Your assignment
Note each line in the data below that holds "github", and copy it.

------

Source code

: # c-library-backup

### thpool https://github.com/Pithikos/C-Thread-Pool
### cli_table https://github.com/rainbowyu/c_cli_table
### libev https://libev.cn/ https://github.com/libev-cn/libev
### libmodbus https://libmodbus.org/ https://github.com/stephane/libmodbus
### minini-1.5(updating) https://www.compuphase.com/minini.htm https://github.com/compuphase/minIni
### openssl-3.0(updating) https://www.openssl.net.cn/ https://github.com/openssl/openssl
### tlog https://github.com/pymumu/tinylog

------

Task output
### thpool https://github.com/Pithikos/C-Thread-Pool
### cli_table https://github.com/rainbowyu/c_cli_table
### libev https://libev.cn/ https://github.com/libev-cn/libev
### libmodbus https://libmodbus.org/ https://github.com/stephane/libmodbus
### minini-1.5(updating) https://www.compuphase.com/minini.htm https://github.com/compuphase/minIni
### openssl-3.0(updating) https://www.openssl.net.cn/ https://github.com/openssl/openssl
### tlog https://github.com/pymumu/tinylog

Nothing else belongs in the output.